Two Boeing 747s on one runway, and then, “BOOM”, the two planes just coiled. This is the deadliest plane crash in the world. A bomb at another airport made planes go to a different nearby airport, leading to a significant error and killing over 500, leaving only 61 survivors. Here is the story of the tragedy at Tenerife Airport that tragically happened on March 27, 1977.

            The Crew Background On Pan Am 1736:

The captain was 56-year-old Victor Grubbs. He had over 21,000 hours flying but only 564 hours on the Boeing 747-100. Sitting next to him was First Officer Robert Bragg. He had over 10,800 hours flying and around 2,796 hours on the Boeing 747-100. The flight engineer was George Warns. He had over 15,000 hours flying but only 559 hours on the Boeing 747-100.

      The Crew Background On Klm 4805:

The captain was 50-year-old Jacob Veldhuyzen Van Zanten. He had 11,700 hours flying, with over 1,545 hours on the Boeing 747-200, and he was the lead instructor for Klms 747-200s. Sitting next to him was first officer Klaas Meurs, who had over 9,200 hours flying but only 95 on the Boeing 747-200. Lastly, Flight Engineer Willem Schreuder spent over 17,031 hours flying but only 543 hours on the Boeing 747-200.

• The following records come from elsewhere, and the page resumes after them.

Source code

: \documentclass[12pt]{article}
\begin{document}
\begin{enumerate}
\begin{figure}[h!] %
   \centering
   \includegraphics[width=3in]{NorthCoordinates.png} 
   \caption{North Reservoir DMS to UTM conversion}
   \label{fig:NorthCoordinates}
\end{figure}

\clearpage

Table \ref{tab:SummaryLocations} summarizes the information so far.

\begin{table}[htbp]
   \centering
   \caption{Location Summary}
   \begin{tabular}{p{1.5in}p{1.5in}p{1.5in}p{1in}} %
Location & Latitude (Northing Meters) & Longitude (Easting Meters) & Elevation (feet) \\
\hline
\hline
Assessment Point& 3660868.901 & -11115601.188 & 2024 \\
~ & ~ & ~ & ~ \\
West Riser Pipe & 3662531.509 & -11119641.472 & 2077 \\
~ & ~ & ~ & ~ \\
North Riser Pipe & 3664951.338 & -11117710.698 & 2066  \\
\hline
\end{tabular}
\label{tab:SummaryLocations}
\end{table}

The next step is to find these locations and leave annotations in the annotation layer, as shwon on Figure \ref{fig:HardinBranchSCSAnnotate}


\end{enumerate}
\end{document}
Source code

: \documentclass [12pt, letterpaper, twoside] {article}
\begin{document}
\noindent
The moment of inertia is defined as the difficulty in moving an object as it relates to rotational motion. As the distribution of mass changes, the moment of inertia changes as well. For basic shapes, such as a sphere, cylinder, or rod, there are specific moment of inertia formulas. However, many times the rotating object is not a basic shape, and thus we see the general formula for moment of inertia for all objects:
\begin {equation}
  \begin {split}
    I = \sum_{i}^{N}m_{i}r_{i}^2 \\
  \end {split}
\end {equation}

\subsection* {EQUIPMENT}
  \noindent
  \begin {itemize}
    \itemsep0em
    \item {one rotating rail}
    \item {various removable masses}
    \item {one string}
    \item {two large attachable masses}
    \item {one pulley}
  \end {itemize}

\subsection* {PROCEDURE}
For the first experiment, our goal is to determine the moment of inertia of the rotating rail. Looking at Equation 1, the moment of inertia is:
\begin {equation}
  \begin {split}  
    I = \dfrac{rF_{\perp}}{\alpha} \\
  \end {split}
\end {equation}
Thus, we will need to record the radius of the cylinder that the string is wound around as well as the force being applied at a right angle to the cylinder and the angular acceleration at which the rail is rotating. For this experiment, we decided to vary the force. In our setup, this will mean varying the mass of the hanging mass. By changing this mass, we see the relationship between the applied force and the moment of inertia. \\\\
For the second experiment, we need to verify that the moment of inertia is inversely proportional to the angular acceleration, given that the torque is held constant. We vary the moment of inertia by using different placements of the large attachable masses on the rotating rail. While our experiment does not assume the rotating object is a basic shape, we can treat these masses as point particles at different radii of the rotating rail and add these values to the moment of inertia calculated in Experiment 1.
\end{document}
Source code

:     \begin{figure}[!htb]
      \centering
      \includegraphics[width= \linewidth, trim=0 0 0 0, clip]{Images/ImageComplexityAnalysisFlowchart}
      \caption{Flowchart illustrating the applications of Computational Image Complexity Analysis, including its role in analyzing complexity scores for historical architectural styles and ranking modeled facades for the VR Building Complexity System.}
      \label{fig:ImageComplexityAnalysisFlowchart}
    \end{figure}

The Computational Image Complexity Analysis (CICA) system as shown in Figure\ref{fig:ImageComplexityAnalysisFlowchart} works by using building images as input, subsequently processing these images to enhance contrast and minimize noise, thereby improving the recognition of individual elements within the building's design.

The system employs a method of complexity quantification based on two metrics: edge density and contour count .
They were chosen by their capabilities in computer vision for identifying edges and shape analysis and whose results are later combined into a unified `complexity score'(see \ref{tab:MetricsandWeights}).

                                            The First Problem:

Two men walked into a flower shop, then they put down a bag and left, but a bomb was ticking in the bag. Then, a call said, “There are bombs in the terminal, and you have 15 minutes to get out”. Then ‘Bang!’, the bomb went off, but authorities thought there were more bombs and stopped all inbound flights. 

   The Wait on the Ground:

The KLM 747 was refuelled, and then the airport was meant to land open, but they continued the refuelling process because it took a while. Pam, the flight First officer, and the Flight Engineer went to look at the KLM plane to see if they could go around it, except they would not fit.

                                        The Taxi to Death:  

The KLM plane taxied up runway 12 to runway 30, spun around, and waited for takeoff clearance. The Pan Am crew would have done the same but turned off the runway and used the taxiway—except that did not happen. 

The Crash:

The Pan Am plane was taxiing down the runway, and the KLM’s crew was at the end of the runway, ready for takeoff. The KLM’s crew thought they had takeoff clearance, but they did not. The Pan Am’s crew was still on the runway; they turned the plane around, and the KLM’s crew continued to do take-off runs. Then the KLM’s crew saw lights and pulled up with a tailstrike, and they lifted the runway except to hit the Pan Am’s crew. Nobody survived the KLM flight, but 61 people could make it out alive on the Pan Am flight. 583 died, combined on both planes. So many errors happened. If one had been taken away, this wouldn’t have happened.